Extracted data entries
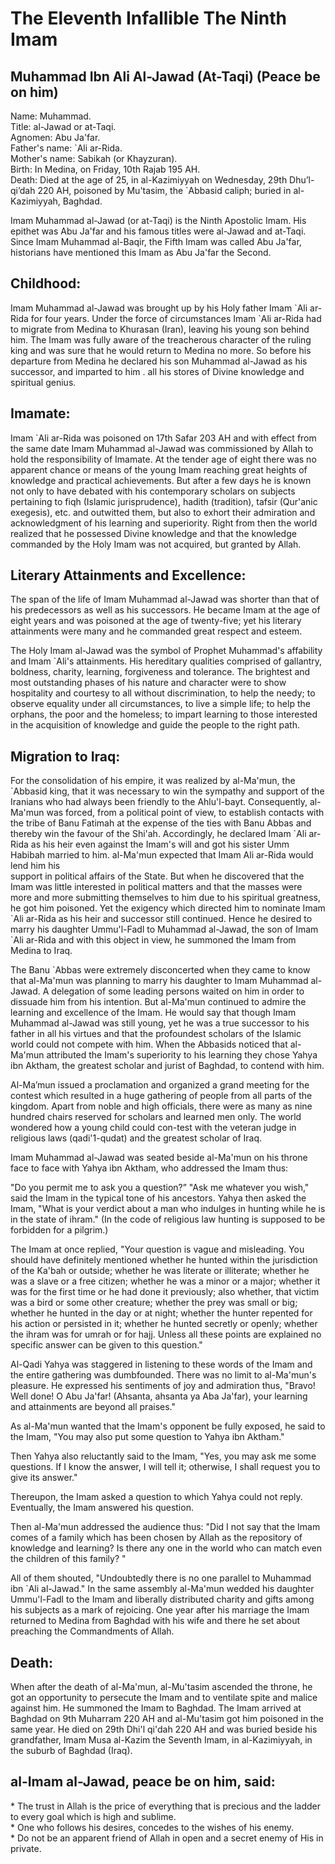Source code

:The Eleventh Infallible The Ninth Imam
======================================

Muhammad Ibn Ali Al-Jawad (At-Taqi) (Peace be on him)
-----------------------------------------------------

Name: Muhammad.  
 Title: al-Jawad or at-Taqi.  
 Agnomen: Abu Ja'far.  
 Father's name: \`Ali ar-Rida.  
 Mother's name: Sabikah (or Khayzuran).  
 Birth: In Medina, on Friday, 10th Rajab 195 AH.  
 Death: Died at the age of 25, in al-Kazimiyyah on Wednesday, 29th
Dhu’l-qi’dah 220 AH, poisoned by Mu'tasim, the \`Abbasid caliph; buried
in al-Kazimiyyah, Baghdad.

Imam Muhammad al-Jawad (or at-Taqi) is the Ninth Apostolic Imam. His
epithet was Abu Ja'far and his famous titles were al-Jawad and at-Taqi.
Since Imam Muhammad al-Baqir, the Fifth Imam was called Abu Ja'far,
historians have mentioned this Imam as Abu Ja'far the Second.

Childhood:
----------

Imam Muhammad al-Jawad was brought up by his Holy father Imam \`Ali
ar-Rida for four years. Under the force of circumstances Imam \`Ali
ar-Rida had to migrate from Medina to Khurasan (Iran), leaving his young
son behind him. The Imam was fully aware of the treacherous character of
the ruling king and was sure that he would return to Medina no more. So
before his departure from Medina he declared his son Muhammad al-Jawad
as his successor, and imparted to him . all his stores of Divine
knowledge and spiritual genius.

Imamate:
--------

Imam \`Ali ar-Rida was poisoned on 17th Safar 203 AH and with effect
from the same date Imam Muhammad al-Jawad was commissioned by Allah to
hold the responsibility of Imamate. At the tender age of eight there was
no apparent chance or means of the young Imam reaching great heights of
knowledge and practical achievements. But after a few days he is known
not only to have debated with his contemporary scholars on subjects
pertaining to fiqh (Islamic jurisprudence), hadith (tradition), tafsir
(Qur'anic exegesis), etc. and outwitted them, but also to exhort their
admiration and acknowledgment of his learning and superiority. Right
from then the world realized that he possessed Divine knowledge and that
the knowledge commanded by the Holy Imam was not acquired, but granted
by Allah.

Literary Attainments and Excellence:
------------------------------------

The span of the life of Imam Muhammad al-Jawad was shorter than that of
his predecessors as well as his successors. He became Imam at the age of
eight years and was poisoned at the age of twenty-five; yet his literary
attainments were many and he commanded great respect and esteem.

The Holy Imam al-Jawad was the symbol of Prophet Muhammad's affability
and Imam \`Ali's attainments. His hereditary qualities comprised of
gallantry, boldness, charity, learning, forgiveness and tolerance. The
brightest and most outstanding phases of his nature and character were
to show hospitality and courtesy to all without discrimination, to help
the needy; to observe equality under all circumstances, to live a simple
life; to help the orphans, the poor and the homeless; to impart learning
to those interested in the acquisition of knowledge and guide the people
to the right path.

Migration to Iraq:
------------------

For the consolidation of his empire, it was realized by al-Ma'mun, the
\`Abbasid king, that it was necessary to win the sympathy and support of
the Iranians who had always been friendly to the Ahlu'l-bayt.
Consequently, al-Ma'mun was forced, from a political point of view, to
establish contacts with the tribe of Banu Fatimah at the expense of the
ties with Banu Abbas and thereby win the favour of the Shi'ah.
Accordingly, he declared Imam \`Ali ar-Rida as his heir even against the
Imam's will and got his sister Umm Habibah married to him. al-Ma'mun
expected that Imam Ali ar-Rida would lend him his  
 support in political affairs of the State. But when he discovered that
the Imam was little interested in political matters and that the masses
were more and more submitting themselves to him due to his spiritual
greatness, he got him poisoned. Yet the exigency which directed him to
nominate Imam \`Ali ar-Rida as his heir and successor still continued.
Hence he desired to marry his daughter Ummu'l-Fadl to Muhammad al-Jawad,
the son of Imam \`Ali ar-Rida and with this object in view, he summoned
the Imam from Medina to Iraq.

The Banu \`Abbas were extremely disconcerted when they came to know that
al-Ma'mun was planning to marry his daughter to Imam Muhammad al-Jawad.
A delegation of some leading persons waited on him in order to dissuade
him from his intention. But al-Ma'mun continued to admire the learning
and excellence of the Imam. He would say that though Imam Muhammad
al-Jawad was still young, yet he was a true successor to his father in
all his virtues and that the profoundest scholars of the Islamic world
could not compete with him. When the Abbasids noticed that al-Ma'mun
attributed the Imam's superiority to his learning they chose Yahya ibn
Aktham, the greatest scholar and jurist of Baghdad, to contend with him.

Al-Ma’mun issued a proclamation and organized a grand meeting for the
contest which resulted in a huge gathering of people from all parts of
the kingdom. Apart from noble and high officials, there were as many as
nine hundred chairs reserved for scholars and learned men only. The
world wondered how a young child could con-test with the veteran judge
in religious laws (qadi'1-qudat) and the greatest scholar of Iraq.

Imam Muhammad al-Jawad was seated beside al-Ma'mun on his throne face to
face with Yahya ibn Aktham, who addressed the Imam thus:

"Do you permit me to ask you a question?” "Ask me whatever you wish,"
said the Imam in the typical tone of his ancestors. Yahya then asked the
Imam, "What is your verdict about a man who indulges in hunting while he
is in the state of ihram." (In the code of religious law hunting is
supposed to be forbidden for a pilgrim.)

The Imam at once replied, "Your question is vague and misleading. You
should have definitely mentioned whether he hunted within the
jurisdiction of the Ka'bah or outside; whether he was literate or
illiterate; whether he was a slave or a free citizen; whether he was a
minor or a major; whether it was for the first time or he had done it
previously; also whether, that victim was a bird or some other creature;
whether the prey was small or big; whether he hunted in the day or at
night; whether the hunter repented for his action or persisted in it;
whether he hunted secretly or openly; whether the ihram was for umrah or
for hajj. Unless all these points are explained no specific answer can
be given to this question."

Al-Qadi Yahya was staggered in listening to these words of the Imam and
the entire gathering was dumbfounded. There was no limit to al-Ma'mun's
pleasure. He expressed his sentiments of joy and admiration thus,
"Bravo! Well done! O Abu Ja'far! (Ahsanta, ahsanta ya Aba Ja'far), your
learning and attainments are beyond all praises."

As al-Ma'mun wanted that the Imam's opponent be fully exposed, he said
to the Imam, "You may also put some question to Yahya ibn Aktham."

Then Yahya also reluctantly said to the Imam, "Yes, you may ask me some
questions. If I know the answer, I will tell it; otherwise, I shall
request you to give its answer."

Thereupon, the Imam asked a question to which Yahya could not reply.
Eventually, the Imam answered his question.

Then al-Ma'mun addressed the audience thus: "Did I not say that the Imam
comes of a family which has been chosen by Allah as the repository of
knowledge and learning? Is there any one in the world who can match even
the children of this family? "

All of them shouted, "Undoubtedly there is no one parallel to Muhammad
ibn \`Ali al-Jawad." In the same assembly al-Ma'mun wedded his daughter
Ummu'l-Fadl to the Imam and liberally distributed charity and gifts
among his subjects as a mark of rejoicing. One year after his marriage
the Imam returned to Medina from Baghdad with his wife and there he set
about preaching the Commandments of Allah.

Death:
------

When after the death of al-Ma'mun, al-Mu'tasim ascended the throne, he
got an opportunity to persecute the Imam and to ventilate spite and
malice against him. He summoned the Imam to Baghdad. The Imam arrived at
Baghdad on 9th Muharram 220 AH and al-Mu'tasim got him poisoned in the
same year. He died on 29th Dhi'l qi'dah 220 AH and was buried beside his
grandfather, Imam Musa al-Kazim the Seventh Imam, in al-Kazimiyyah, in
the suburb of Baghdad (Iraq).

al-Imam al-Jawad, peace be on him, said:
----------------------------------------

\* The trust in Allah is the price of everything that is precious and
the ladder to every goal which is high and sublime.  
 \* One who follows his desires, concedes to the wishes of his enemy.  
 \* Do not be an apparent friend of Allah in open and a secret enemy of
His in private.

Work to complete
Every entry above should be printed again exactly, except for the pictures.

Answer below
Source code

:The Eleventh Infallible The Ninth Imam
======================================

Muhammad Ibn Ali Al-Jawad (At-Taqi) (Peace be on him)
-----------------------------------------------------

Name: Muhammad.  
 Title: al-Jawad or at-Taqi.  
 Agnomen: Abu Ja'far.  
 Father's name: \`Ali ar-Rida.  
 Mother's name: Sabikah (or Khayzuran).  
 Birth: In Medina, on Friday, 10th Rajab 195 AH.  
 Death: Died at the age of 25, in al-Kazimiyyah on Wednesday, 29th
Dhu’l-qi’dah 220 AH, poisoned by Mu'tasim, the \`Abbasid caliph; buried
in al-Kazimiyyah, Baghdad.

Imam Muhammad al-Jawad (or at-Taqi) is the Ninth Apostolic Imam. His
epithet was Abu Ja'far and his famous titles were al-Jawad and at-Taqi.
Since Imam Muhammad al-Baqir, the Fifth Imam was called Abu Ja'far,
historians have mentioned this Imam as Abu Ja'far the Second.

Childhood:
----------

Imam Muhammad al-Jawad was brought up by his Holy father Imam \`Ali
ar-Rida for four years. Under the force of circumstances Imam \`Ali
ar-Rida had to migrate from Medina to Khurasan (Iran), leaving his young
son behind him. The Imam was fully aware of the treacherous character of
the ruling king and was sure that he would return to Medina no more. So
before his departure from Medina he declared his son Muhammad al-Jawad
as his successor, and imparted to him . all his stores of Divine
knowledge and spiritual genius.

Imamate:
--------

Imam \`Ali ar-Rida was poisoned on 17th Safar 203 AH and with effect
from the same date Imam Muhammad al-Jawad was commissioned by Allah to
hold the responsibility of Imamate. At the tender age of eight there was
no apparent chance or means of the young Imam reaching great heights of
knowledge and practical achievements. But after a few days he is known
not only to have debated with his contemporary scholars on subjects
pertaining to fiqh (Islamic jurisprudence), hadith (tradition), tafsir
(Qur'anic exegesis), etc. and outwitted them, but also to exhort their
admiration and acknowledgment of his learning and superiority. Right
from then the world realized that he possessed Divine knowledge and that
the knowledge commanded by the Holy Imam was not acquired, but granted
by Allah.

Literary Attainments and Excellence:
------------------------------------

The span of the life of Imam Muhammad al-Jawad was shorter than that of
his predecessors as well as his successors. He became Imam at the age of
eight years and was poisoned at the age of twenty-five; yet his literary
attainments were many and he commanded great respect and esteem.

The Holy Imam al-Jawad was the symbol of Prophet Muhammad's affability
and Imam \`Ali's attainments. His hereditary qualities comprised of
gallantry, boldness, charity, learning, forgiveness and tolerance. The
brightest and most outstanding phases of his nature and character were
to show hospitality and courtesy to all without discrimination, to help
the needy; to observe equality under all circumstances, to live a simple
life; to help the orphans, the poor and the homeless; to impart learning
to those interested in the acquisition of knowledge and guide the people
to the right path.

Migration to Iraq:
------------------

For the consolidation of his empire, it was realized by al-Ma'mun, the
\`Abbasid king, that it was necessary to win the sympathy and support of
the Iranians who had always been friendly to the Ahlu'l-bayt.
Consequently, al-Ma'mun was forced, from a political point of view, to
establish contacts with the tribe of Banu Fatimah at the expense of the
ties with Banu Abbas and thereby win the favour of the Shi'ah.
Accordingly, he declared Imam \`Ali ar-Rida as his heir even against the
Imam's will and got his sister Umm Habibah married to him. al-Ma'mun
expected that Imam Ali ar-Rida would lend him his  
 support in political affairs of the State. But when he discovered that
the Imam was little interested in political matters and that the masses
were more and more submitting themselves to him due to his spiritual
greatness, he got him poisoned. Yet the exigency which directed him to
nominate Imam \`Ali ar-Rida as his heir and successor still continued.
Hence he desired to marry his daughter Ummu'l-Fadl to Muhammad al-Jawad,
the son of Imam \`Ali ar-Rida and with this object in view, he summoned
the Imam from Medina to Iraq.

The Banu \`Abbas were extremely disconcerted when they came to know that
al-Ma'mun was planning to marry his daughter to Imam Muhammad al-Jawad.
A delegation of some leading persons waited on him in order to dissuade
him from his intention. But al-Ma'mun continued to admire the learning
and excellence of the Imam. He would say that though Imam Muhammad
al-Jawad was still young, yet he was a true successor to his father in
all his virtues and that the profoundest scholars of the Islamic world
could not compete with him. When the Abbasids noticed that al-Ma'mun
attributed the Imam's superiority to his learning they chose Yahya ibn
Aktham, the greatest scholar and jurist of Baghdad, to contend with him.

Al-Ma’mun issued a proclamation and organized a grand meeting for the
contest which resulted in a huge gathering of people from all parts of
the kingdom. Apart from noble and high officials, there were as many as
nine hundred chairs reserved for scholars and learned men only. The
world wondered how a young child could con-test with the veteran judge
in religious laws (qadi'1-qudat) and the greatest scholar of Iraq.

Imam Muhammad al-Jawad was seated beside al-Ma'mun on his throne face to
face with Yahya ibn Aktham, who addressed the Imam thus:

"Do you permit me to ask you a question?” "Ask me whatever you wish,"
said the Imam in the typical tone of his ancestors. Yahya then asked the
Imam, "What is your verdict about a man who indulges in hunting while he
is in the state of ihram." (In the code of religious law hunting is
supposed to be forbidden for a pilgrim.)

The Imam at once replied, "Your question is vague and misleading. You
should have definitely mentioned whether he hunted within the
jurisdiction of the Ka'bah or outside; whether he was literate or
illiterate; whether he was a slave or a free citizen; whether he was a
minor or a major; whether it was for the first time or he had done it
previously; also whether, that victim was a bird or some other creature;
whether the prey was small or big; whether he hunted in the day or at
night; whether the hunter repented for his action or persisted in it;
whether he hunted secretly or openly; whether the ihram was for umrah or
for hajj. Unless all these points are explained no specific answer can
be given to this question."

Al-Qadi Yahya was staggered in listening to these words of the Imam and
the entire gathering was dumbfounded. There was no limit to al-Ma'mun's
pleasure. He expressed his sentiments of joy and admiration thus,
"Bravo! Well done! O Abu Ja'far! (Ahsanta, ahsanta ya Aba Ja'far), your
learning and attainments are beyond all praises."

As al-Ma'mun wanted that the Imam's opponent be fully exposed, he said
to the Imam, "You may also put some question to Yahya ibn Aktham."

Then Yahya also reluctantly said to the Imam, "Yes, you may ask me some
questions. If I know the answer, I will tell it; otherwise, I shall
request you to give its answer."

Thereupon, the Imam asked a question to which Yahya could not reply.
Eventually, the Imam answered his question.

Then al-Ma'mun addressed the audience thus: "Did I not say that the Imam
comes of a family which has been chosen by Allah as the repository of
knowledge and learning? Is there any one in the world who can match even
the children of this family? "

All of them shouted, "Undoubtedly there is no one parallel to Muhammad
ibn \`Ali al-Jawad." In the same assembly al-Ma'mun wedded his daughter
Ummu'l-Fadl to the Imam and liberally distributed charity and gifts
among his subjects as a mark of rejoicing. One year after his marriage
the Imam returned to Medina from Baghdad with his wife and there he set
about preaching the Commandments of Allah.

Death:
------

When after the death of al-Ma'mun, al-Mu'tasim ascended the throne, he
got an opportunity to persecute the Imam and to ventilate spite and
malice against him. He summoned the Imam to Baghdad. The Imam arrived at
Baghdad on 9th Muharram 220 AH and al-Mu'tasim got him poisoned in the
same year. He died on 29th Dhi'l qi'dah 220 AH and was buried beside his
grandfather, Imam Musa al-Kazim the Seventh Imam, in al-Kazimiyyah, in
the suburb of Baghdad (Iraq).

al-Imam al-Jawad, peace be on him, said:
----------------------------------------

\* The trust in Allah is the price of everything that is precious and
the ladder to every goal which is high and sublime.  
 \* One who follows his desires, concedes to the wishes of his enemy.  
 \* Do not be an apparent friend of Allah in open and a secret enemy of
His in private.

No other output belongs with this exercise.